-------- DATA IN THIS EXERCISE

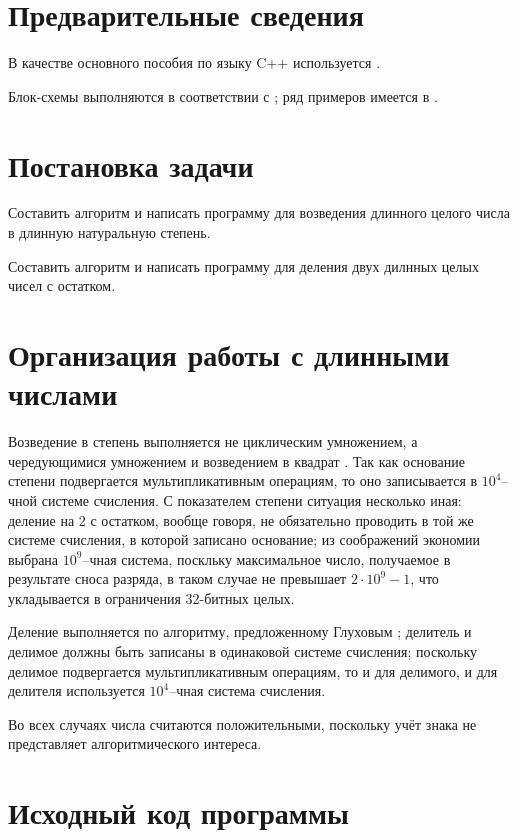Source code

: \documentclass[a4paper,12pt]{article} %
\begin{document}
\setcounter{page}{2}

\section*{Предварительные сведения}

В качестве основного пособия по языку C++ используется \cite{chmyhalo}.


Блок-схемы выполняются в соответствии с \cite{gost-block-scheme};
ряд примеров имеется в \cite{wiki-block-scheme}.


\section*{Постановка задачи}
Составить алгоритм и написать программу
для возведения длинного целого числа в длинную натуральную степень.

Составить алгоритм и написать программу
для деления двух дилнных целых чисел с остатком.

\section*{Организация работы с длинными числами}

Возведение в степень выполняется не циклическим умножением,
а чередующимися умножением и возведением в квадрат \cite{Glukhov}.
Так как основание степени подвергается мультипликативным операциям,
то оно записывается в $10^4$--чной системе счисления.
С показателем степени ситуация несколько иная:
деление на 2 с остатком, вообще говоря,
не обязательно проводить в той же системе счисления, в которой записано основание;
из соображений экономии выбрана $10^9$--чная система,
поскльку максимальное число, получаемое в результате сноса разряда,
в таком случае не превышает $2\cdot 10^9 - 1$,
что укладывается в ограничения 32-битных целых.

Деление выполняется по алгоритму, предложенному Глуховым \cite{Glukhov};
делитель и делимое должны быть записаны в одинаковой системе счисления;
поскольку делимое подвергается мультипликативным операциям,
то и для делимого, и для делителя используется $10^4$--чная система счисления.

Во всех случаях числа считаются положительными,
поскольку учёт знака не представляет алгоритмического интереса.

\section*{Исходный код программы}
\end{document}
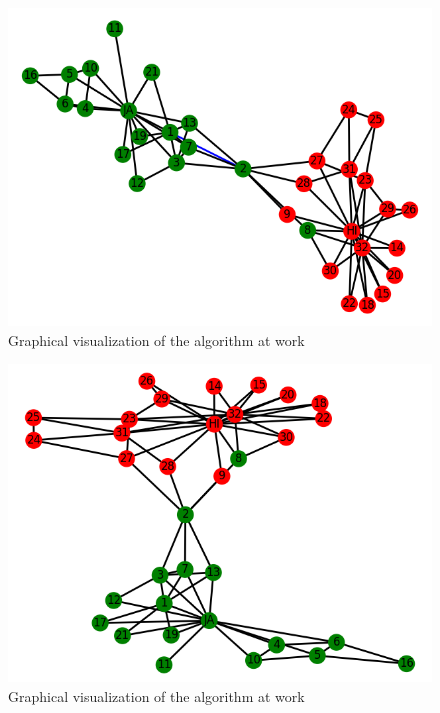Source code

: \documentclass[11pt]{article}
\begin{document}
	\begin{figure}[h!]
		\includegraphics[scale=0.5]{resources/myplot8.png}
		\caption{Graphical visualization of the algorithm at work }
	\end{figure}
	\begin{figure}[h!]
		\includegraphics[scale=0.5]{resources/myplot7.png}
		\caption{Graphical visualization of the algorithm at work }
	\end{figure}
\end{document}
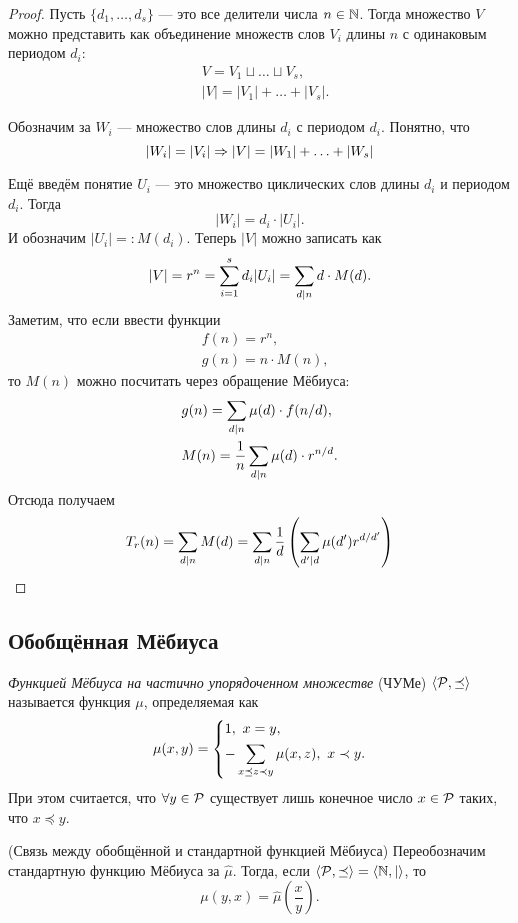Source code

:\begin{proof}
	Пусть $\{d_1, \ldots, d_s\}$ --- это все делители числа $n \in \mathbb{N}$. Тогда множество $V$ можно представить как объединение множеств слов $V_i$ длины $n$ с одинаковым периодом $d_i$:
	\begin{align*}
		&V = V_1 \sqcup \ldots \sqcup V_s,
		\\
		&|V| = |V_1| + \ldots + |V_s|.
	\end{align*}
	
	Обозначим за $W_i$ --- множество слов длины $d_i$ с периодом $d_i$. Понятно, что
	\[
		|W_i| = |V_i| \Rightarrow |V| = |W_1| + \ldots + |W_s|
	\]
	
	Ещё введём понятие $U_i$ --- это множество циклических слов длины $d_i$ и периодом $d_i$. Тогда
	\[
		|W_i| = d_i \cdot |U_i|.
	\]
	И обозначим $|U_i| =: M(d_i)$. Теперь $|V|$ можно записать как
	\[
		|V| = r^n = \sum\limits_{i = 1}^s d_i |U_i| = \sum\limits_{d \mid n} d \cdot M(d).
	\]
	Заметим, что если ввести функции
	\begin{align*}
		&f(n) = r^n,
		\\
		&g(n) = n \cdot M(n),
	\end{align*}
	то $M(n)$ можно посчитать через обращение Мёбиуса:
	\begin{align*}
		&g(n) = \sum\limits_{d \mid n} \mu(d) \cdot f(n / d),
		\\
		&M(n) = \frac{1}{n}\sum\limits_{d \mid n} \mu(d) \cdot r^{n / d}.
	\end{align*}
	Отсюда получаем
	\[
		T_r(n) = \sum\limits_{d \mid n} M(d) = \sum\limits_{d \mid n} \frac{1}{d} \left(\sum\limits_{d' \mid d} \mu(d') r^{d / d'}\right)
	\]
\end{proof}

\subsection{Обобщённая Мёбиуса}

\begin{definition}
	 \textit{Функцией Мёбиуса на частично упорядоченном множестве} (ЧУМе) $\langle\mathcal{P}, \preceq\rangle$ называется функция $\mu$, определяемая как
	 \[
	 	\mu(x, y) = \left\{\begin{aligned}
	 		&{1,\ x = y,}
	 		\\
	 		&{-\sum\limits_{x \preceq z \prec y} \mu(x, z),\ x \prec y.}
 		\end{aligned}\right.
	 \]
	 При этом считается, что $\forall y \in \mathcal{P}$ существует лишь конечное число $x \in \mathcal{P}$ таких, что $x \preceq y$.
\end{definition}

\begin{theorem} (Связь между обобщённой и стандартной функцией Мёбиуса)
	Переобозначим стандартную функцию Мёбиуса за $\hat{\mu}$. Тогда, если $\langle\mathcal{P}, \preceq\rangle = \langle\mathbb{N}, |\rangle$, то
	\[
		\mu(y, x) = \hat{\mu}\left(\frac{x}{y}\right).
	\]
\end{theorem}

----------------

:: ACTION ITEM ::
Could you repeat exactly the lines above from the line with "Возведение в степень" up to and including the line with "то и для делимого, и", and only those?

:: SOLUTION BELOW ::
Возведение в степень выполняется не циклическим умножением,
а чередующимися умножением и возведением в квадрат \cite{Glukhov}.
Так как основание степени подвергается мультипликативным операциям,
то оно записывается в $10^4$--чной системе счисления.
С показателем степени ситуация несколько иная:
деление на 2 с остатком, вообще говоря,
не обязательно проводить в той же системе счисления, в которой записано основание;
из соображений экономии выбрана $10^9$--чная система,
поскльку максимальное число, получаемое в результате сноса разряда,
в таком случае не превышает $2\cdot 10^9 - 1$,
что укладывается в ограничения 32-битных целых.

Деление выполняется по алгоритму, предложенному Глуховым \cite{Glukhov};
делитель и делимое должны быть записаны в одинаковой системе счисления;
поскольку делимое подвергается мультипликативным операциям,
то и для делимого, и для делителя используется $10^4$--чная система счисления.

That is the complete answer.